Neoliberalismus am Ende – auch in unseren Köpfen?

In den Medien macht die Rede vom „Ende des Neoliberalismus“ die Runde. Der Anlass ist die kritische Auseinandersetzung von Ökonomen des Internationalen Währungsfonds IWF mit wichtigen Dogmen der wirtschaftspolitischen Eliten in den vergangenen drei Jahrzehnten. Gut so. Es ist auch Zeit, die gesellschaftspolitische Dimension des aggressiven Markt-Gospels zu hinterfragen.

 

Die drei IWF-Forscher diskutieren in ihrem Artikel die Wirksamkeit und die Auswirkungen zweier „neoliberaler“ Wirtschaftsrezepte: erstens den freien Kapitalverkehr und zweitens eine Politik der knappen Staats-Kassen („Austerität“).
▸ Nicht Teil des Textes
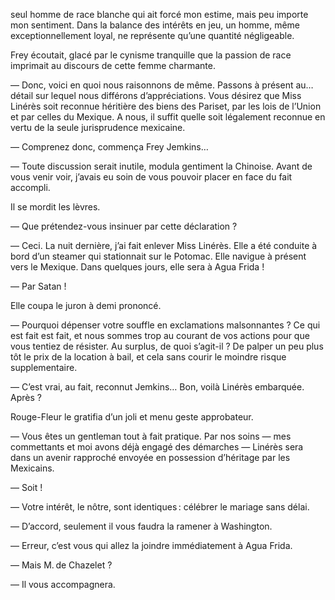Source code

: seul homme de race blanche qui ait forcé mon estime, mais peu importe mon
sentiment. Dans la balance des intérêts en jeu, un homme, même exceptionnellement loyal, ne représente qu’une quantité négligeable.

Frey écoutait, glacé par le cynisme tranquille que la passion de race imprimait au discours de cette femme charmante.

— Donc, voici en quoi nous raisonnons de même. Passons à présent au… détail
sur lequel nous différons d’appréciations. Vous désirez que Miss Linérès soit
reconnue héritière des biens des Pariset, par les lois de l’Union et par celles du Mexique. A nous, il suffit quelle soit légalement reconnue en
vertu de la seule jurisprudence mexicaine.

— Comprenez donc, commença Frey Jemkins…

— Toute discussion serait inutile, modula gentiment la Chinoise. Avant de vous venir voir, j’avais eu soin de vous pouvoir placer en face du fait
accompli.

Il se mordit les lèvres.

— Que prétendez-vous insinuer par cette déclaration ?

— Ceci. La nuit dernière, j’ai fait enlever Miss Linérès. Elle a été conduite à bord d’un steamer qui stationnait sur le Potomac. Elle navigue à
présent vers le Mexique. Dans quelques jours, elle sera à Agua Frida !

— Par Satan !

Elle coupa le juron à demi prononcé.

— Pourquoi dépenser votre souffle en exclamations malsonnantes ? Ce qui est
fait est fait, et nous sommes trop au courant de vos actions pour que
vous tentiez de résister. Au surplus, de quoi s’agit-il ? De palper un peu plus tôt le prix de la location à bail, et cela sans courir le moindre risque supplementaire.

— C’est vrai, au fait, reconnut Jemkins… Bon, voilà Linérès embarquée. Après ?

Rouge-Fleur le gratifia d’un joli et menu geste approbateur.

— Vous êtes un gentleman tout à fait pratique. Par nos soins — mes commettants et moi avons déjà engagé des démarches — Linérès sera dans un avenir rapproché envoyée en possession d’héritage par les Mexicains.

— Soit !

— Votre intérêt, le nôtre, sont identiques : célébrer le mariage sans délai.

— D’accord, seulement il vous faudra la ramener à Washington.

— Erreur, c’est vous qui allez la joindre immédiatement à Agua Frida.

— Mais M. de Chazelet ?

— Il vous accompagnera.
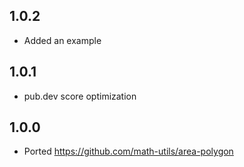 ## 1.0.2

- Added an example

## 1.0.1

- pub.dev score optimization

## 1.0.0

- Ported https://github.com/math-utils/area-polygon
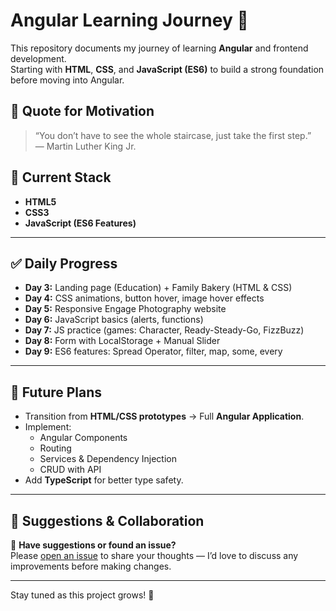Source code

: # Angular Learning Journey 🚀

This repository documents my journey of learning **Angular** and frontend development.  
Starting with **HTML**, **CSS**, and **JavaScript (ES6)** to build a strong foundation before moving into Angular.



## 💬 Quote for Motivation

> “You don’t have to see the whole staircase, just take the first step.”  
> — Martin Luther King Jr.


## 🧰 Current Stack

- **HTML5**
- **CSS3**
- **JavaScript (ES6 Features)**
---
## ✅ Daily Progress
- **Day 3:** Landing page (Education) + Family Bakery (HTML & CSS)  
- **Day 4:** CSS animations, button hover, image hover effects  
- **Day 5:** Responsive Engage Photography website  
- **Day 6:** JavaScript basics (alerts, functions)  
- **Day 7:** JS practice (games: Character, Ready-Steady-Go, FizzBuzz)  
- **Day 8:** Form with LocalStorage + Manual Slider  
- **Day 9:** ES6 features: Spread Operator, filter, map, some, every  

---
## 📌 Future Plans

- Transition from **HTML/CSS prototypes** → Full **Angular Application**.
- Implement:
  - Angular Components
  - Routing
  - Services & Dependency Injection
  - CRUD with API
- Add **TypeScript** for better type safety.

---

## 🙋 Suggestions & Collaboration

💬 **Have suggestions or found an issue?**  
Please [open an issue](https://github.com/SWESiham/angular-learning-journey/issues) to share your thoughts — I’d love to discuss any improvements before making changes.

---

Stay tuned as this project grows! 🌱
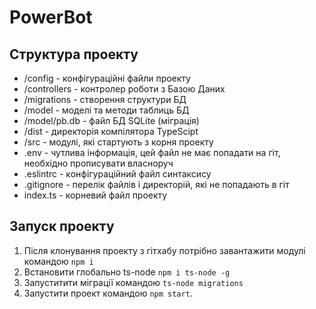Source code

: # PowerBot

## Структура проекту
- /config - конфігураційні файли проекту
- /controllers - контролер роботи з Базою Даних
- /migrations - створення структури БД
- /model - моделі та методи таблиць БД
- /model/pb.db - файл БД SQLite (міграція)
- /dist - директорія компілятора TypeScipt
- /src - модулі, які стартують з корня проекту
- .env - чутлива інформація, цей файл не має попадати на гіт, необхідно прописувати власноруч
- .eslintrc - конфігураційний файл синтаксису
- .gitignore - перелік файлів і директорій, які не попадають в гіт
- index.ts - корневий файл проекту

 ## Запуск проекту
1. Після клонування проекту з гітхабу потрібно завантажити модулі командою `npm i` 
2. Встановити глобально ts-node `npm i ts-node -g`
3. Запуститити міграції командою `ts-node migrations`
4. Запустити проект командою `npm start`.

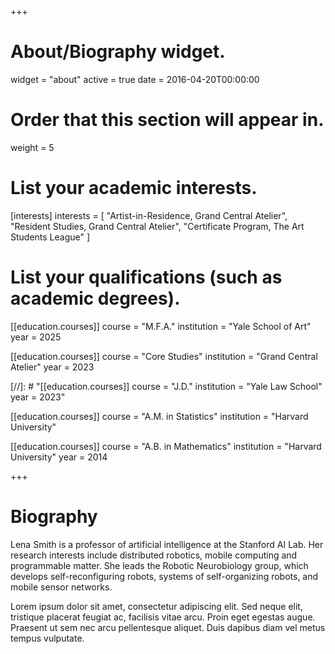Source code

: +++
# About/Biography widget.
widget = "about"
active = true
date = 2016-04-20T00:00:00

# Order that this section will appear in.
weight = 5

# List your academic interests.
[interests]
  interests = [
    "Artist-in-Residence, Grand Central Atelier",
    "Resident Studies, Grand Central Atelier",
    "Certificate Program, The Art Students League"
  ]

# List your qualifications (such as academic degrees).
[[education.courses]]
  course = "M.F.A."
  institution = "Yale School of Art"
  year = 2025
  
[[education.courses]]
  course = "Core Studies"
  institution = "Grand Central Atelier"
  year = 2023

[//]: # "[[education.courses]]
  course = "J.D."
  institution = "Yale Law School"
  year = 2023"
  
[[education.courses]]
  course = "A.M. in Statistics"
  institution = "Harvard University"

[[education.courses]]
  course = "A.B. in Mathematics"
  institution = "Harvard University"
  year = 2014
 
+++

# Biography

Lena Smith is a professor of artificial intelligence at the Stanford AI Lab. Her research interests include distributed robotics, mobile computing and programmable matter. She leads the Robotic Neurobiology group, which develops self-reconfiguring robots, systems of self-organizing robots, and mobile sensor networks.

Lorem ipsum dolor sit amet, consectetur adipiscing elit. Sed neque elit, tristique placerat feugiat ac, facilisis vitae arcu. Proin eget egestas augue. Praesent ut sem nec arcu pellentesque aliquet. Duis dapibus diam vel metus tempus vulputate. 
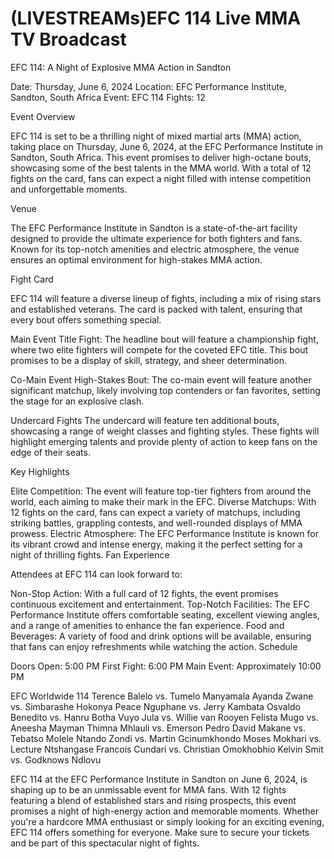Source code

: # (LIVESTREAMs​)​*​* EFC 114 Live MMA TV Broadcast


EFC 114: A Night of Explosive MMA Action in Sandton

Date: Thursday, June 6, 2024
Location: EFC Performance Institute, Sandton, South Africa
Event: EFC 114
Fights: 12

Event Overview

EFC 114 is set to be a thrilling night of mixed martial arts (MMA) action, taking place on Thursday, June 6, 2024, at the EFC Performance Institute in Sandton, South Africa. This event promises to deliver high-octane bouts, showcasing some of the best talents in the MMA world. With a total of 12 fights on the card, fans can expect a night filled with intense competition and unforgettable moments.

Venue

The EFC Performance Institute in Sandton is a state-of-the-art facility designed to provide the ultimate experience for both fighters and fans. Known for its top-notch amenities and electric atmosphere, the venue ensures an optimal environment for high-stakes MMA action.

Fight Card

EFC 114 will feature a diverse lineup of fights, including a mix of rising stars and established veterans. The card is packed with talent, ensuring that every bout offers something special.

Main Event
Title Fight: The headline bout will feature a championship fight, where two elite fighters will compete for the coveted EFC title. This bout promises to be a display of skill, strategy, and sheer determination.

Co-Main Event
High-Stakes Bout: The co-main event will feature another significant matchup, likely involving top contenders or fan favorites, setting the stage for an explosive clash.

Undercard Fights
The undercard will feature ten additional bouts, showcasing a range of weight classes and fighting styles. These fights will highlight emerging talents and provide plenty of action to keep fans on the edge of their seats.

Key Highlights

Elite Competition: The event will feature top-tier fighters from around the world, each aiming to make their mark in the EFC.
Diverse Matchups: With 12 fights on the card, fans can expect a variety of matchups, including striking battles, grappling contests, and well-rounded displays of MMA prowess.
Electric Atmosphere: The EFC Performance Institute is known for its vibrant crowd and intense energy, making it the perfect setting for a night of thrilling fights.
Fan Experience

Attendees at EFC 114 can look forward to:

Non-Stop Action: With a full card of 12 fights, the event promises continuous excitement and entertainment.
Top-Notch Facilities: The EFC Performance Institute offers comfortable seating, excellent viewing angles, and a range of amenities to enhance the fan experience.
Food and Beverages: A variety of food and drink options will be available, ensuring that fans can enjoy refreshments while watching the action.
Schedule

Doors Open: 5:00 PM
First Fight: 6:00 PM
Main Event: Approximately 10:00 PM

EFC Worldwide 114
Terence Balelo vs. Tumelo Manyamala
Ayanda Zwane vs. Simbarashe Hokonya
Peace Nguphane vs. Jerry Kambata
Osvaldo Benedito vs. Hanru Botha
Vuyo Jula vs. Willie van Rooyen
Felista Mugo vs. Aneesha Mayman
Thimna Mhlauli vs. Emerson Pedro
David Makane vs. Tebatso Molele
Ntando Zondi vs. Martin Gcinumkhondo
Moses Mokhari vs. Lecture Ntshangase
Francois Cundari vs. Christian Omokhobhio
Kelvin Smit vs. Godknows Ndlovu

EFC 114 at the EFC Performance Institute in Sandton on June 6, 2024, is shaping up to be an unmissable event for MMA fans. With 12 fights featuring a blend of established stars and rising prospects, this event promises a night of high-energy action and memorable moments. Whether you're a hardcore MMA enthusiast or simply looking for an exciting evening, EFC 114 offers something for everyone. Make sure to secure your tickets and be part of this spectacular night of fights.
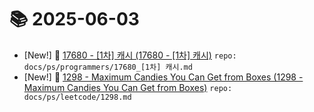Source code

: # 📚 2025-06-03
- [New!] 📗 [17680 - [1차] 캐시 (17680 - [1차] 캐시)](https://til.qriosity.dev/featured/ps/programmers/17680_[1차]%20캐시) `repo: docs/ps/programmers/17680_[1차] 캐시.md`
- [New!] 📗 [1298 - Maximum Candies You Can Get from Boxes (1298 - Maximum Candies You Can Get from Boxes)](https://til.qriosity.dev/featured/ps/leetcode/1298) `repo: docs/ps/leetcode/1298.md`
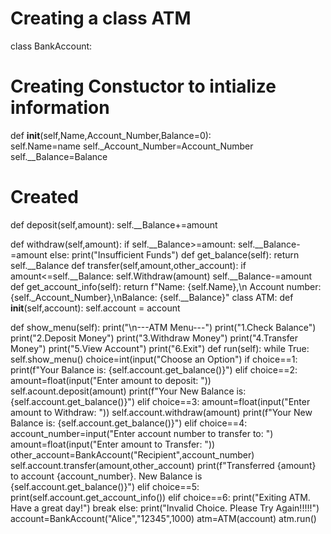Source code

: # Creating a class ATM
class BankAccount:
  # Creating Constuctor to intialize information
  def __init__(self,Name,Account_Number,Balance=0):  
    self.Name=name
    self._Account_Number=Account_Number
    self.__Balance=Balance
  # Created 
  def deposit(self,amount):
    self.__Balance+=amount
  
  def withdraw(self,amount):
    if self.__Balance>=amount:
      self.__Balance-=amount
    else:
      print("Insufficient Funds")
  def get_balance(self):
    return self.__Balance
  def transfer(self,amount,other_account):
    if amount<=self.__Balance:
      self.Withdraw(amount)
      self.__Balance-=amount
  def get_account_info(self):
    return f"Name: {self.Name},\n Account number: {self._Account_Number},\nBalance: {self.__Balance}"
class ATM:
  def __init__(self,account):
      self.account = account

  def show_menu(self):
    print("\n---ATM Menu---")
    print("1.Check Balance")
    print("2.Deposit Money")
    print("3.Withdraw Money")
    print("4.Transfer Money")
    print("5.View Account")
    print("6.Exit")
  def run(self):
    while True:
      self.show_menu()
      choice=int(input("Choose an Option")
      if choice==1:
        print(f"Your Balance is: {self.account.get_balance()}")
      elif choice==2:
        amount=float(input("Enter amount to deposit: "))
        self.acount.deposit(amount)
        print(f"Your New Balance is: {self.account.get_balance()}")
      elif choice==3:
        amount=float(input("Enter amount to Withdraw: "))
        self.account.withdraw(amount)
        print(f"Your New Balance is: {self.account.get_balance()}")
      elif choice==4:
        account_number=input("Enter account number  to transfer to: ")
        amount=float(input("Enter amount to Transfer: "))
        other_account=BankAccount("Recipient",account_number)
        self.account.transfer(amount,other_account)
        print(f"Transferred {amount} to account {account_number}. New Balance is {self.account.get_balance()}")
      elif choice==5:
        print(self.account.get_account_info())
      elif choice==6:
        print("Exiting ATM. Have a great day!")
        break
      else:
        print("Invalid Choice. Please Try Again!!!!!")
account=BankAccount("Alice","12345",1000)
atm=ATM(account)
atm.run()
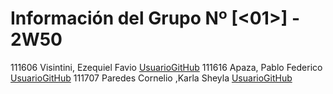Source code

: # Información del Grupo Nº [<01>] - 2W50
<tr>
<td align="center">111606</td>
<td align="left">Visintini, Ezequiel Favio</td>
<td align="left"><a href="
https://github.com/evisintini
">UsuarioGitHub</a></td>
</tr>
<tr>
<td align="center">111616</td>
<td align="left">Apaza, Pablo Federico</td>
<td align="left"><a href="
https://github.com/PabloApaza19
">UsuarioGitHub</a></td>
</tr>
<tr>
<td align="center">111707</td>
<td align="left">Paredes Cornelio ,Karla Sheyla</td>
<td align="left"><a href="
https://github.com/karlaCornelio
">UsuarioGitHub</a></td>
</tr>
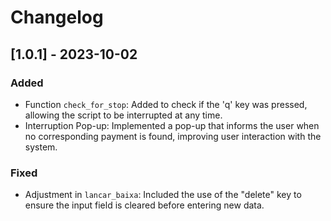 # Changelog

## [1.0.1] - 2023-10-02
### Added
- Function `check_for_stop`: Added to check if the 'q' key was pressed, allowing the script to be interrupted at any time.
- Interruption Pop-up: Implemented a pop-up that informs the user when no corresponding payment is found, improving user interaction with the system.

### Fixed
- Adjustment in `lancar_baixa`: Included the use of the "delete" key to ensure the input field is cleared before entering new data.
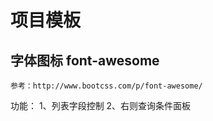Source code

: # 项目模板


## 字体图标 font-awesome
	参考：http://www.bootcss.com/p/font-awesome/
	
功能：
1、列表字段控制
2、右则查询条件面板
	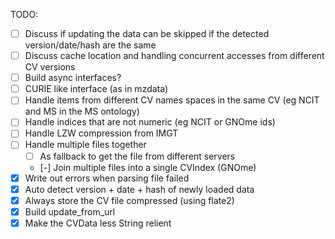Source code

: TODO:
- [ ] Discuss if updating the data can be skipped if the detected version/date/hash are the same
- [ ] Discuss cache location and handling concurrent accesses from different CV versions
- [ ] Build async interfaces?
- [ ] CURIE like interface (as in mzdata)
- [ ] Handle items from different CV names spaces in the same CV (eg NCIT and MS in the MS ontology)
- [ ] Handle indices that are not numeric (eg NCIT or GNOme ids)
- [ ] Handle LZW compression from IMGT
- [ ] Handle multiple files together
    - [ ] As fallback to get the file from different servers
    - [-] Join multiple files into a single CVIndex (GNOme)
- [x] Write out errors when parsing file failed
- [x] Auto detect version + date + hash of newly loaded data
- [x] Always store the CV file compressed (using flate2)
- [x] Build update_from_url
- [x] Make the CVData less String relient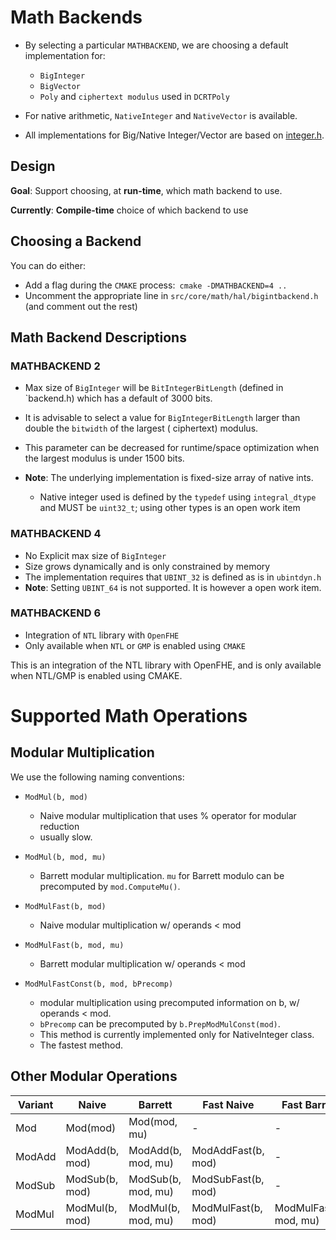 # Math Backends

- By selecting a particular `MATHBACKEND`, we are choosing a default implementation for:
    - `BigInteger`
    - `BigVector`
    - `Poly` and `ciphertext modulus` used in `DCRTPoly`

- For native arithmetic, `NativeInteger` and `NativeVector` is available.

- All implementations for Big/Native Integer/Vector are based on [integer.h](integer.h).

## Design

**Goal**: Support choosing, at **run-time**, which math backend to use.

**Currently**: **Compile-time** choice of which backend to use

## Choosing a Backend

You can do either:

- Add a flag during the `CMAKE` process:` cmake -DMATHBACKEND=4 ..`
- Uncomment the appropriate line in `src/core/math/hal/bigintbackend.h` (and comment out the rest)

## Math Backend Descriptions

### MATHBACKEND 2

- Max size of `BigInteger` will be `BitIntegerBitLength` (defined in `backend.h) which has a default of 3000 bits.
- It is advisable to select a value for `BigIntegerBitLength` larger than double the `bitwidth` of the largest (
  ciphertext) modulus.
- This parameter can be decreased for runtime/space optimization when the largest modulus is under 1500 bits.

- **Note**: The underlying implementation is fixed-size array of native ints.
    - Native integer used is defined by the `typedef` using `integral_dtype` and MUST be `uint32_t`; using other types
      is an open work item

### MATHBACKEND 4

- No Explicit max size of `BigInteger`
- Size grows dynamically and is only constrained by memory
- The implementation requires that `UBINT_32` is defined as is in `ubintdyn.h`
- **Note**: Setting `UBINT_64` is not supported. It is however a open work item.

### MATHBACKEND 6

- Integration of `NTL` library with `OpenFHE`
- Only available when `NTL` or `GMP` is enabled using `CMAKE`

This is an integration of the NTL library with OpenFHE, and is only available when NTL/GMP is enabled using CMAKE.

# Supported Math Operations

## Modular Multiplication

We use the following naming conventions:

- `ModMul(b, mod)`
    - Naive modular multiplication that uses % operator for modular reduction
    - usually slow.

- `ModMul(b, mod, mu)`
    - Barrett modular multiplication. `mu` for Barrett modulo can be precomputed by `mod.ComputeMu()`.

- `ModMulFast(b, mod)`
    - Naive modular multiplication w/ operands < mod

- `ModMulFast(b, mod, mu)`
    - Barrett modular multiplication w/ operands < mod

- `ModMulFastConst(b, mod, bPrecomp)`
    - modular multiplication using precomputed information on b, w/ operands < mod.
    - `bPrecomp` can be precomputed by `b.PrepModMulConst(mod)`.
    - This method is currently implemented only for NativeInteger class.
    - The fastest method.

## Other Modular Operations

| Variant | Naive          | Barrett            | Fast Naive         | Fast Barrett           | Fast Const                        |
|---------|----------------|--------------------|--------------------|------------------------|-----------------------------------|
| Mod     | Mod(mod)       | Mod(mod, mu)       | -                  | -                      | -                                 |
| ModAdd  | ModAdd(b, mod) | ModAdd(b, mod, mu) | ModAddFast(b, mod) | -                      | -                                 |
| ModSub  | ModSub(b, mod) | ModSub(b, mod, mu) | ModSubFast(b, mod) | -                      | -                                 |
| ModMul  | ModMul(b, mod) | ModMul(b, mod, mu) | ModMulFast(b, mod) | ModMulFast(b, mod, mu) | ModMulFastConst(b, mod, bPrecomp) |
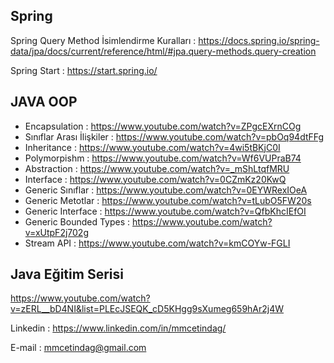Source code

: ## Spring
Spring Query Method İsimlendirme Kuralları : https://docs.spring.io/spring-data/jpa/docs/current/reference/html/#jpa.query-methods.query-creation

Spring Start : https://start.spring.io/
## JAVA OOP
- Encapsulation : https://www.youtube.com/watch?v=ZPgcEXrnCOg
- Sınıflar Arası İlişkiler : https://www.youtube.com/watch?v=pbOq94dtFFg
- Inheritance : https://www.youtube.com/watch?v=4wi5tBKjC0I
- Polymorpishm : https://www.youtube.com/watch?v=Wf6VUPraB74
- Abstraction : https://www.youtube.com/watch?v=_mShLtqfMRU
- Interface : https://www.youtube.com/watch?v=0CZmKz20KwQ
- Generic Sınıflar : https://www.youtube.com/watch?v=0EYWRexIOeA
- Generic Metotlar : https://www.youtube.com/watch?v=tLubO5FW20s
- Generic Interface : https://www.youtube.com/watch?v=QfbKhcIEfOI
- Generic Bounded Types : https://www.youtube.com/watch?v=xUtpF2j702g
- Stream API : https://www.youtube.com/watch?v=kmCOYw-FGLI

## Java Eğitim Serisi
https://www.youtube.com/watch?v=zERL__bD4NI&list=PLEcJSEQK_cD5KHgg9sXumeg659hAr2j4W

Linkedin : https://www.linkedin.com/in/mmcetindag/

E-mail : mmcetindag@gmail.com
Ihr Fazit ist - bei viel Willen zur Ausgewogenheit und wissenschaftlicher Akkuratesse - deutlich: in Summe – so die Autoren – habe ungehinderter Kapitalverkehr, hätten vor allem kurzfristige Kapital ab- und -Zuflüsse kaum die versprochenen positiven (Wachstums-) Effekte, sondern solche würden die Volatilität und die Risiken von Krisen erhöhen. Die negativen Auswirkungen von Austeritätspolitik würden hingegen unterbewertet; die Möglichkeit, bei ausreichendem finanziellen Spielraum mit hohen Staatsschulden zu leben und diese organisch durch Wachstum anstatt Haushaltskonsolidierung zu reduzieren – diese Politikoption sei „underappreciated“.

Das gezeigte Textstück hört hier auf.